Dalle stampe wax alle trecce raccolte in turbanti, dagli orecchini in stile afro-boho ai riferimenti al soul e all’hip hop anni ’90, lo stile afro viene esaltato nella sua autenticità senza mai essere ridotto a trend o folklore estetico.

La moda, in Survival of the Thickest, non è solo bellezza: è soprattutto resistenza estetica, valorizzazione delle origini, un modo per dire: “la mia storia è anche questa, e si vede.”
Lo stile fuori dal set: Michelle oltre Mavis
Michelle non recita solo il suo stile, lo abita davvero. Le sue apparizioni sul red carpet e nei talk show confermano la coerenza tra ciò che indossa e ciò che comunica: forza, autoironia, profondità, leggerezza.
In ogni look c’è una dichiarazione: non mi rimpicciolirò mai per piacervi.

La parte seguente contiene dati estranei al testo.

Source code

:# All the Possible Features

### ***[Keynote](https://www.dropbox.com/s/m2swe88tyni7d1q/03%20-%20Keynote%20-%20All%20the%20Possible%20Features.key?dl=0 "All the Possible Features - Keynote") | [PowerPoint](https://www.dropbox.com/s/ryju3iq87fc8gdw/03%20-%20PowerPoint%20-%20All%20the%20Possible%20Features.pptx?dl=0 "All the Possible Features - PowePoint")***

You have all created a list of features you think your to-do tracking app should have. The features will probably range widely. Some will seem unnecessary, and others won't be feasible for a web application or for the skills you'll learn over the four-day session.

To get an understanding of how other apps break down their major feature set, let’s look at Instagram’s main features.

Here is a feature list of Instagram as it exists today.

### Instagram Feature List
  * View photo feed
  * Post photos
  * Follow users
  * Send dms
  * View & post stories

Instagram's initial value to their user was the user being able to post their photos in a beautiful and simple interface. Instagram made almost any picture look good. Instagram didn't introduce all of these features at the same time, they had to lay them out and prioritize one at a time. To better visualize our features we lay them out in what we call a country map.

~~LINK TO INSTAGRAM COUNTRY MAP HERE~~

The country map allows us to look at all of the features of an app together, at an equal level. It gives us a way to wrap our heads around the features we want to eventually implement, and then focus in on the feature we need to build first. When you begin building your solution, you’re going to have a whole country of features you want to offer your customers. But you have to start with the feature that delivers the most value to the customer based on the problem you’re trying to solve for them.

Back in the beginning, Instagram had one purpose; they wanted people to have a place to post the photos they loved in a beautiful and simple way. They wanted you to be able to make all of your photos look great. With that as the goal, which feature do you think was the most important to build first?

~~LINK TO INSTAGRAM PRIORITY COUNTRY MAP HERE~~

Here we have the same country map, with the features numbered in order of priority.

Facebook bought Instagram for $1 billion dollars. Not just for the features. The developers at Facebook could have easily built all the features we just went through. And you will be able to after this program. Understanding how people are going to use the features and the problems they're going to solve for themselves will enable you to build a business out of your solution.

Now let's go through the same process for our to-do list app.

Se la moda serve a raccontare chi siamo, Michelle Buteau ce lo ricorda con ogni piega, ogni colore, ogni scelta. Survival of the Thickest non è solo una serie da guardare: è un invito a sopravvivere anche esteticamente, a far pace con il proprio corpo e a trasformare ogni outfit in una dichiarazione d’amore verso se stesse.
In un’epoca che ancora chiede alle donne di adattarsi, Michelle (e Mavis) ci insegnano che il vero stile personale è quello che non chiede scusa. Mai.